Thank you, each one... I am back from home depot with this:http://www.homedepot.com/p/Everbilt-4-ft-x-50-ft-Black-Vinyl-Welded-Wire-Fence-308382EB/205960866

This is what i am trying to do this year if anyone is interested in a video. HTTPS://www.youtube.com/watch?v=fxGfxlb6QHk&t=1s


----------



## grass hopper (Jul 8, 2017)

Rosebud said:


> Thank you, each one... I am back from home depot with this:http://www.homedepot.com/p/Everbilt-4-ft-x-50-ft-Black-Vinyl-Welded-Wire-Fence-308382EB/205960866
> 
> This is what i am trying to do this year if anyone is interested in a video. HTTPS://www.youtube.com/watch?v=fxGfxlb6QHk&t=1s



looks like he is using a short deer fence. holes size changes as height changes. i like your fence and like the video also. thanks rose !!


----------



## Rosebud (Jul 8, 2017)

Thank you GH I really hope i can do this. He had a break in the cage so you can go in and work on the bottoms of the plants. and get to the middle, maybe.  It was too hot to do it today, i will do it in the early morning. Thanks again. If i do a good job i will post up a pic.


----------



## Kraven (Jul 9, 2017)

Since i don't do OD, I felt my advise would not be too useful, here is a pic of how Sub is running his OD cages....thought a pic might be helpful. Peace


----------



## Hackerman (Jul 9, 2017)

I can only imagine the harvest from a crop like that.


----------



## The Hemp Goddess (Jul 9, 2017)

Thank for the video link.  I'm sure you will do a great job.  However, don't overexert yourself and stay hydrated!  This heat is brutal.  And it looks like Mon and Tues may be a bit cooler, staying in the 90s (before we get hit with another long stretch of 100+)


----------



## Rosebud (Jul 9, 2017)

Well I did one cage today. I broke some branches, rookie mistakes. Took an hour to do one. lol. I will try and do one in the early morning. It is too hot now at 10 am...  I will keep you posted if you guys want.  THG, i am a big wuss, i can't take the heat at all this year. 

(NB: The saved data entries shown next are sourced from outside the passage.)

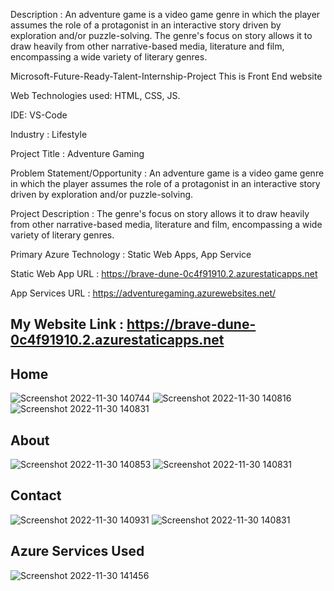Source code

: Description : An adventure game is a video game genre in which the player assumes the role of a protagonist in an interactive story driven by exploration and/or puzzle-solving. The genre's focus on story allows it to draw heavily from other narrative-based media, literature and film, encompassing a wide variety of literary genres.

Microsoft-Future-Ready-Talent-Internship-Project This is Front End website

Web Technologies used: HTML, CSS, JS.

IDE: VS-Code

Industry : Lifestyle

Project Title : Adventure Gaming

Problem Statement/Opportunity : An adventure game is a video game genre in which the player assumes the role of a protagonist in an interactive story driven by exploration and/or puzzle-solving.

Project Description : The genre's focus on story allows it to draw heavily from other narrative-based media, literature and film, encompassing a wide variety of literary genres.

Primary Azure Technology : Static Web Apps, App Service

Static Web App URL : https://brave-dune-0c4f91910.2.azurestaticapps.net

App Services URL : https://adventuregaming.azurewebsites.net/

## My Website Link : https://brave-dune-0c4f91910.2.azurestaticapps.net

## Home
![Screenshot 2022-11-30 140744](https://user-images.githubusercontent.com/117182424/204748365-12c59960-129b-4890-9beb-3116b6ce0c56.jpg)
![Screenshot 2022-11-30 140816](https://user-images.githubusercontent.com/117182424/204748375-04bc8a4c-165e-445d-97df-32bf5adb725f.jpg)
![Screenshot 2022-11-30 140831](https://user-images.githubusercontent.com/117182424/204748381-613976b8-73d0-4939-87d3-edec6c7205fd.jpg)

## About
![Screenshot 2022-11-30 140853](https://user-images.githubusercontent.com/117182424/204748712-8476ea3b-26d9-49be-ba48-cc1423c336a9.jpg)
![Screenshot 2022-11-30 140831](https://user-images.githubusercontent.com/117182424/204748791-e4d7689c-22cd-4e40-8bbe-19cd8eea46b3.jpg)

## Contact
![Screenshot 2022-11-30 140931](https://user-images.githubusercontent.com/117182424/204748848-e7aa50e7-808b-4ad6-b95f-329a806b863d.jpg)
![Screenshot 2022-11-30 140831](https://user-images.githubusercontent.com/117182424/204748868-7aedc62a-8655-4d57-8275-f92b3e2f0463.jpg)

## Azure Services Used
![Screenshot 2022-11-30 141456](https://user-images.githubusercontent.com/117182424/204749277-d4573fcc-f021-4f58-ab13-f8d01dfe8c5a.jpg)
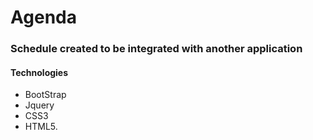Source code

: # Agenda
### Schedule created to be integrated with another application
#### Technologies

* BootStrap
* Jquery
* CSS3
* HTML5.
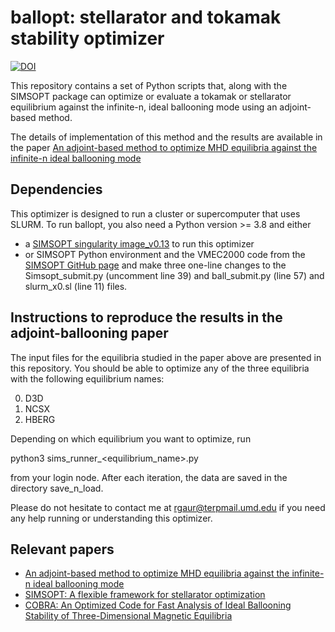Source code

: # ballopt: stellarator and tokamak stability optimizer

[![DOI](https://zenodo.org/badge/523432429.svg)](https://zenodo.org/badge/latestdoi/523432429)

This repository contains a set of Python scripts that, along with the SIMSOPT package can optimize or evaluate a tokamak or stellarator equilibrium against the infinite-n, ideal ballooning mode using an adjoint-based method.

The details of implementation of this method and the results are available in the paper [An adjoint-based method to optimize MHD equilibria against the infinite-n ideal ballooning mode](https://doi.org/10.1017/S0022377823000995)


## Dependencies

This optimizer is designed to run a cluster or supercomputer that uses SLURM. To run ballopt, you also need a Python version >= 3.8 and either

 * a [SIMSOPT singularity image\_v0.13](https://simsopt.readthedocs.io/en/latest/containers.html#singularity-container) to run this optimizer
 * or SIMSOPT Python environment and the VMEC2000 code from the [SIMSOPT GitHub page](https://github.com/hiddenSymmetries/simsopt) and make three one-line changes to the Simsopt\_submit.py (uncomment line 39) and ball\_submit.py (line 57) and slurm\_x0.sl (line 11) files.

## Instructions to reproduce the results in the adjoint-ballooning paper

The input files for the equilibria studied in the paper above are presented in this repository. You should be able to optimize any of the three equilibria with the following equilibrium names:

0. D3D
1. NCSX
2. HBERG

Depending on which equilibrium you want to optimize, run

python3  sims\_runner\_\<equilibrium\_name\>.py

from your login node. After each iteration, the data are saved in the directory save\_n\_load.

Please do not hesitate to contact me at rgaur@terpmail.umd.edu if you need any help running or understanding this optimizer.

## Relevant papers
* [An adjoint-based method to optimize MHD equilibria against the infinite-n ideal ballooning mode](https://arxiv.org/abs/2302.07673)
* [SIMSOPT: A flexible framework for stellarator optimization](https://joss.theoj.org/papers/10.21105/joss.03525)
* [COBRA: An Optimized Code for Fast Analysis of Ideal Ballooning Stability of Three-Dimensional Magnetic Equilibria](https://citeseerx.ist.psu.edu/viewdoc/download?doi=10.1.1.596.1387&rep=rep1&type=pdf)

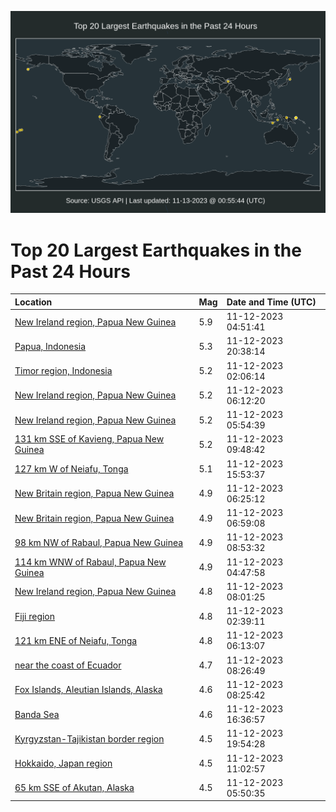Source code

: ![Map](./map.png)

# Top 20 Largest Earthquakes in the Past 24 Hours

| Location | Mag | Date and Time (UTC) |
|:---|:---|:---|
| [New Ireland region, Papua New Guinea](https://earthquake.usgs.gov/earthquakes/eventpage/us7000laff) | 5.9 | 11-12-2023 04:51:41 |
| [Papua, Indonesia](https://earthquake.usgs.gov/earthquakes/eventpage/us7000laid) | 5.3 | 11-12-2023 20:38:14 |
| [Timor region, Indonesia](https://earthquake.usgs.gov/earthquakes/eventpage/us7000laer) | 5.2 | 11-12-2023 02:06:14 |
| [New Ireland region, Papua New Guinea](https://earthquake.usgs.gov/earthquakes/eventpage/us7000laft) | 5.2 | 11-12-2023 06:12:20 |
| [New Ireland region, Papua New Guinea](https://earthquake.usgs.gov/earthquakes/eventpage/us7000lafn) | 5.2 | 11-12-2023 05:54:39 |
| [131 km SSE of Kavieng, Papua New Guinea](https://earthquake.usgs.gov/earthquakes/eventpage/us7000lagg) | 5.2 | 11-12-2023 09:48:42 |
| [127 km W of Neiafu, Tonga](https://earthquake.usgs.gov/earthquakes/eventpage/us7000lahd) | 5.1 | 11-12-2023 15:53:37 |
| [New Britain region, Papua New Guinea](https://earthquake.usgs.gov/earthquakes/eventpage/us7000lagd) | 4.9 | 11-12-2023 06:25:12 |
| [New Britain region, Papua New Guinea](https://earthquake.usgs.gov/earthquakes/eventpage/us7000lag1) | 4.9 | 11-12-2023 06:59:08 |
| [98 km NW of Rabaul, Papua New Guinea](https://earthquake.usgs.gov/earthquakes/eventpage/us7000lage) | 4.9 | 11-12-2023 08:53:32 |
| [114 km WNW of Rabaul, Papua New Guinea](https://earthquake.usgs.gov/earthquakes/eventpage/us7000lafc) | 4.9 | 11-12-2023 04:47:58 |
| [New Ireland region, Papua New Guinea](https://earthquake.usgs.gov/earthquakes/eventpage/us7000lag8) | 4.8 | 11-12-2023 08:01:25 |
| [Fiji region](https://earthquake.usgs.gov/earthquakes/eventpage/us7000laex) | 4.8 | 11-12-2023 02:39:11 |
| [121 km ENE of Neiafu, Tonga](https://earthquake.usgs.gov/earthquakes/eventpage/us7000lafr) | 4.8 | 11-12-2023 06:13:07 |
| [near the coast of Ecuador](https://earthquake.usgs.gov/earthquakes/eventpage/us7000lagc) | 4.7 | 11-12-2023 08:26:49 |
| [Fox Islands, Aleutian Islands, Alaska](https://earthquake.usgs.gov/earthquakes/eventpage/us7000laga) | 4.6 | 11-12-2023 08:25:42 |
| [Banda Sea](https://earthquake.usgs.gov/earthquakes/eventpage/us7000lahj) | 4.6 | 11-12-2023 16:36:57 |
| [Kyrgyzstan-Tajikistan border region](https://earthquake.usgs.gov/earthquakes/eventpage/us7000lai9) | 4.5 | 11-12-2023 19:54:28 |
| [Hokkaido, Japan region](https://earthquake.usgs.gov/earthquakes/eventpage/us7000lags) | 4.5 | 11-12-2023 11:02:57 |
| [65 km SSE of Akutan, Alaska](https://earthquake.usgs.gov/earthquakes/eventpage/us7000lafm) | 4.5 | 11-12-2023 05:50:35 |
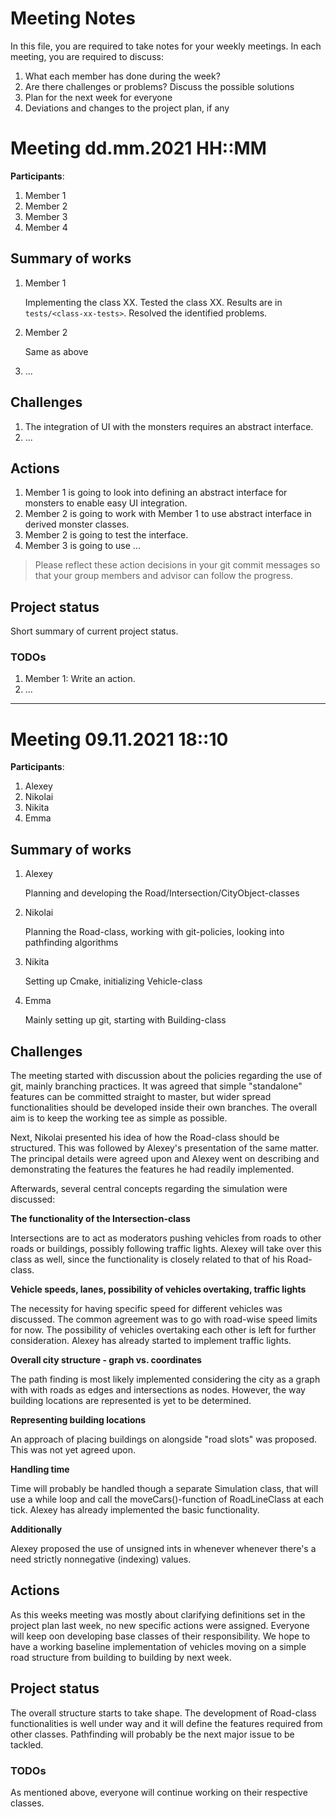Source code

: # Meeting Notes
In this file, you are required to take notes for your weekly meetings. 
In each meeting, you are required to discuss:

1. What each member has done during the week?
2. Are there challenges or problems? Discuss the possible solutions
3. Plan for the next week for everyone
4. Deviations and changes to the project plan, if any


# Meeting dd.mm.2021 HH::MM

**Participants**: 
1. Member 1
2. Member 2
3. Member 3
4. Member 4 

## Summary of works
1. Member 1 
   
   Implementing the class XX. Tested the class XX. 
   Results are in `tests/<class-xx-tests>`. Resolved the identified problems.

2. Member 2

   Same as above

3. ...

## Challenges

1. The integration of UI with the monsters requires an abstract interface.
2. ...

## Actions
1. Member 1 is going to look into defining an abstract interface for monsters 
   to enable easy UI integration.
2. Member 2 is going to work with Member 1 to use abstract interface in derived 
   monster classes.
3. Member 2 is going to test the interface.
4. Member 3 is going to use ...

> Please reflect these action decisions in your git commit messages so that 
> your group members and advisor can follow the progress.

## Project status 
Short summary of current project status. 

### TODOs
1. Member 1: Write an action.
2. ...


***

# Meeting 09.11.2021 18::10

**Participants**: 
1. Alexey
2. Nikolai
3. Nikita
4. Emma

## Summary of works
1. Alexey 
   
   Planning and developing the Road/Intersection/CityObject-classes 

2. Nikolai

   Planning the Road-class, working with git-policies, looking into pathfinding algorithms
   
3. Nikita

   Setting up Cmake, initializing Vehicle-class

4. Emma

   Mainly setting up git, starting with Building-class

## Challenges

The meeting started with discussion about the policies regarding the use of git, mainly branching practices. It was agreed that simple "standalone" features can be committed straight to master, but wider spread functionalities should be developed inside their own branches. The overall aim is to keep the working tee as simple as possible.

Next, Nikolai presented his idea of how the Road-class should be structured. 
This was followed by Alexey's presentation of the same matter. The principal details were agreed upon and Alexey went on describing and demonstrating the features the features he had readily implemented.

Afterwards, several central concepts regarding the simulation were discussed:
   
**The functionality of the Intersection-class**

Intersections are to act as moderators pushing vehicles from roads to other roads or buildings, possibly following traffic lights. Alexey will take over this class as well, since the functionality is closely related to that of his Road-class.

**Vehicle speeds, lanes, possibility of vehicles overtaking, traffic lights**

The necessity for having specific speed for different vehicles was discussed. The common agreement was to go with road-wise speed limits for now. The possibility of vehicles overtaking each other is left for further consideration. Alexey has already started to implement traffic lights.

**Overall city structure - graph vs. coordinates**

The path finding is most likely implemented considering the city as a graph with with roads as edges and intersections as nodes. However, the way building locations are represented is yet to be determined.

**Representing building locations**

An approach of placing buildings on alongside "road slots" was proposed. This was not yet agreed upon.

**Handling time**

Time will probably be handled though a separate Simulation class, that will use a while loop and call the moveCars()-function of RoadLineClass at each tick. Alexey has already implemented the basic functionality.

**Additionally**

Alexey proposed the use of unsigned ints in whenever whenever there's a need strictly nonnegative (indexing) values.

## Actions

As this weeks meeting was mostly about clarifying definitions set in the project plan last week, no new specific actions were assigned. Everyone will keep oon developing base classes of their responsibility. We hope to have a working baseline implementation of vehicles moving on a simple road structure from building to building by next week.

## Project status 

The overall structure starts to take shape. The development of Road-class functionalities is well under way and it will define the features required from other classes. Pathfinding will probably be the next major issue to be tackled.

### TODOs

As mentioned above, everyone will continue working on their respective classes.

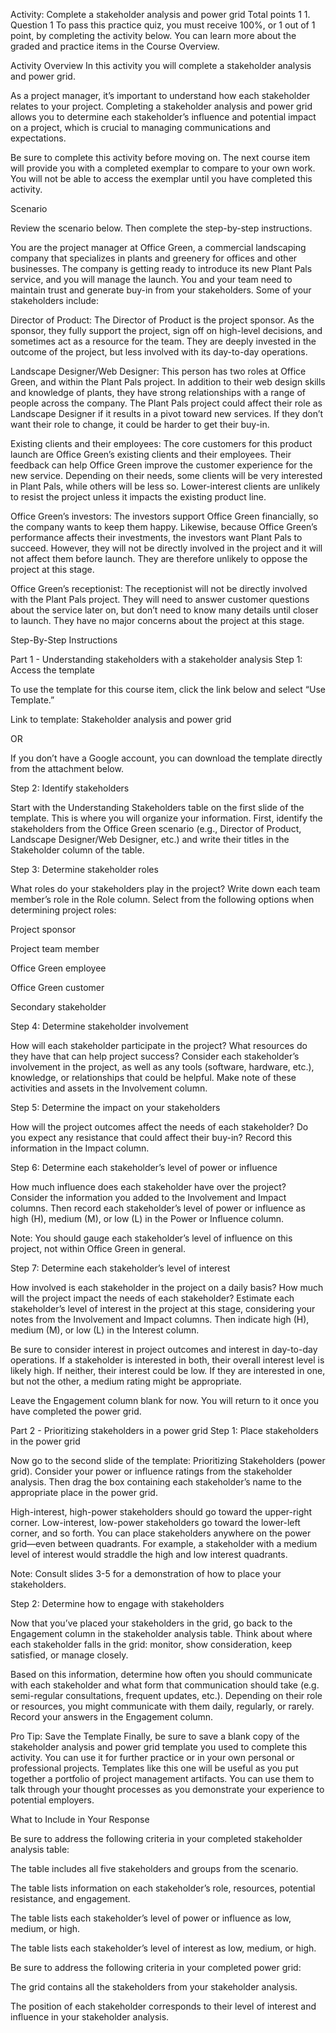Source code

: Activity: Complete a stakeholder analysis and power grid
Total points 1
1.
Question 1
To pass this practice quiz, you must receive 100%, or 1 out of 1 point, by completing the activity below. You can learn more about the graded and practice items in the Course Overview.

Activity Overview
In this activity you will complete a stakeholder analysis and power grid.

As a project manager, it’s important to understand how each stakeholder relates to your project. Completing a stakeholder analysis and power grid allows you to determine each stakeholder’s influence and potential impact on a project, which is crucial to managing communications and expectations.

Be sure to complete this activity before moving on. The next course item will provide you with a completed exemplar to compare to your own work. You will not be able to access the exemplar until you have completed this activity. 

Scenario

Review the scenario below. Then complete the step-by-step instructions.

You are the project manager at Office Green, a commercial landscaping company that specializes in plants and greenery for offices and other businesses. The company is getting ready to introduce its new Plant Pals service, and you will manage the launch. You and your team need to maintain trust and generate buy-in from your stakeholders. Some of your stakeholders include:

Director of Product: The Director of Product is the project sponsor. As the sponsor, they fully support the project, sign off on high-level decisions, and sometimes act as a resource for the team. They are deeply invested in the outcome of the project, but less involved with its day-to-day operations.

Landscape Designer/Web Designer: This person has two roles at Office Green, and within the Plant Pals project. In addition to their web design skills and knowledge of plants, they have strong relationships with a range of people across the company. The Plant Pals project could affect their role as Landscape Designer if it results in a pivot toward new services. If they don’t want their role to change, it could be harder to get their buy-in.

Existing clients and their employees: The core customers for this product launch are Office Green’s existing clients and their employees. Their feedback can help Office Green improve the customer experience for the new service. Depending on their needs, some clients will be very interested in Plant Pals, while others will be less so. Lower-interest clients are unlikely to resist the project unless it impacts the existing product line.

Office Green’s investors: The investors support Office Green financially, so the company wants to keep them happy. Likewise, because Office Green’s performance affects their investments, the investors want Plant Pals to succeed. However, they will not be directly involved in the project and it will not affect them before launch. They are therefore unlikely to oppose the project at this stage.

Office Green’s receptionist: The receptionist will not be directly involved with the Plant Pals project. They will need to answer customer questions about the service later on, but don’t need to know many details until closer to launch. They have no major concerns about the project at this stage.

Step-By-Step Instructions

Part 1 - Understanding stakeholders with a stakeholder analysis
Step 1: Access the template

To use the template for this course item, click the link below and select “Use Template.” 


Link to template: Stakeholder analysis and power grid

OR

If you don’t have a Google account, you can download the template directly from the attachment below.


Step 2: Identify stakeholders

Start with the Understanding Stakeholders table on the first slide of the template. This is where you will organize your information. First, identify the stakeholders from the Office Green scenario (e.g., Director of Product, Landscape Designer/Web Designer, etc.) and write their titles in the Stakeholder column of the table. 

Step 3: Determine stakeholder roles

What roles do your stakeholders play in the project? Write down each team member’s role in the Role column. Select from the following options when determining project roles:

Project sponsor

Project team member

Office Green employee

Office Green customer 

Secondary stakeholder

Step 4: Determine stakeholder involvement 

How will each stakeholder participate in the project? What resources do they have that can help project success? Consider each stakeholder’s involvement in the project, as well as any tools (software, hardware, etc.), knowledge, or relationships that could be helpful. Make note of these activities and assets in the Involvement column.

Step 5: Determine the impact on your stakeholders

How will the project outcomes affect the needs of each stakeholder? Do you expect any resistance that could affect their buy-in? Record this information in the Impact column. 

Step 6: Determine each stakeholder’s level of power or influence

How much influence does each stakeholder have over the project? Consider the information you added to the Involvement and Impact columns. Then record each stakeholder’s level of power or influence as high (H), medium (M), or low (L) in the Power or Influence column. 

Note: You should gauge each stakeholder’s level of influence on this project, not within Office Green in general.

Step 7: Determine each stakeholder’s level of interest

How involved is each stakeholder in the project on a daily basis? How much will the project impact the needs of each stakeholder? Estimate each stakeholder’s level of interest in the project at this stage, considering your notes from the Involvement and Impact columns. Then indicate high (H), medium (M), or low (L) in the Interest column. 

Be sure to consider interest in project outcomes and interest in day-to-day operations. If a stakeholder is interested in both, their overall interest level is likely high. If neither, their interest could be low. If they are interested in one, but not the other, a medium rating might be appropriate.

Leave the Engagement column blank for now. You will return to it once you have completed the power grid.

Part 2 - Prioritizing stakeholders in a power grid
Step 1: Place stakeholders in the power grid

Now go to the second slide of the template: Prioritizing Stakeholders (power grid). Consider your power or influence ratings from the stakeholder analysis. Then drag the box containing each stakeholder’s name to the appropriate place in the power grid.

High-interest, high-power stakeholders should go toward the upper-right corner. Low-interest, low-power stakeholders go toward the lower-left corner, and so forth. You can place stakeholders anywhere on the power grid—even between quadrants. For example, a stakeholder with a medium level of interest would straddle the high and low interest quadrants. 

Note: Consult slides 3-5 for a demonstration of how to place your stakeholders.

Step 2: Determine how to engage with stakeholders

Now that you’ve placed your stakeholders in the grid, go back to the Engagement column in the stakeholder analysis table. Think about where each stakeholder falls in the grid: monitor, show consideration, keep satisfied, or manage closely. 

Based on this information, determine how often you should communicate with each stakeholder and what form that communication should take (e.g. semi-regular consultations, frequent updates, etc.). Depending on their role or resources, you might communicate with them daily, regularly, or rarely. Record your answers in the Engagement column. 

Pro Tip: Save the Template
Finally, be sure to save a blank copy of the stakeholder analysis and power grid template you used to complete this activity. You can use it for further practice or in your own personal or professional projects. Templates like this one will be useful as you put together a portfolio of project management artifacts. You can use them to talk through your thought processes as you demonstrate your experience to potential employers.

What to Include in Your Response

Be sure to address the following criteria in your completed stakeholder analysis table:

The table includes all five stakeholders and groups from the scenario.

The table lists information on each stakeholder’s role, resources, potential resistance, and engagement.

The table lists each stakeholder’s level of power or influence as low, medium, or high.

The table lists each stakeholder’s level of interest as low, medium, or high.

Be sure to address the following criteria in your completed power grid:

The grid contains all the stakeholders from your stakeholder analysis. 

The position of each stakeholder corresponds to their level of interest and influence in your stakeholder analysis.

I am glad you guys liked that video, i do too.


----------



## 2RedEyes (Jul 9, 2017)

I feel your pain miss Rosebud, it's been 104 here in my little corner of paradise. I've been working in my garden and yard doing a major overhaul but I can't go past 10 or 11 in the morning and then anything I plant, has to suffer with the heat until it can get some roots down. Then I get a message from a friend in Las Vegas where it's 10 or 15 degrees hotter.... we can just do what we can do.
Looking forward to seeing the support system you come up with.


----------



## Rosebud (Jul 9, 2017)

Thank you 2RE, I hope the next one goes better, they should have maybe been put on earlier. I will be sure and show you when i get finished.. wish me luck.. Hang in your ownself with those temps. That is HOT.  I hate HOT.. But last winter we had snow on the ground for over 90 days. So what's a little 105, right? You do better then me, i need to work from 5 am to 9 am... but i kinda like to sleep sometimes at that time.


----------



## tcbud (Jul 10, 2017)

I so feel for you Rose. I really don't know what I would do if my Mr. Tc was laid up. I hope Mr. RB is doing better every day. Just today we thought we had to replace some water lines to the house! Like I could even dig that much. All it came down to was a turned down spicket connect. Dodged a freaky bullet there.

Your doing a great job dealing with your girls. You get a standing ovation from me.

I read the post about the tent stakes, kinda like the horse shoe shaped wires I used one year. Worked real good lots of bud sites from three small plants in one pot. No huge kolas either, the stems held up the buds real well. The buds were four inches long or so I remember. Didn't grow up big enough to get the netting treatment. Maybe try that on a couple? If you run them straight out, away from the center of the garden, you could walk down the line to tend them. They can take a lot of bending I found with no damage. Just moved the wires to the branch tips as they grew. Each plant had three or four wires holding it down.


----------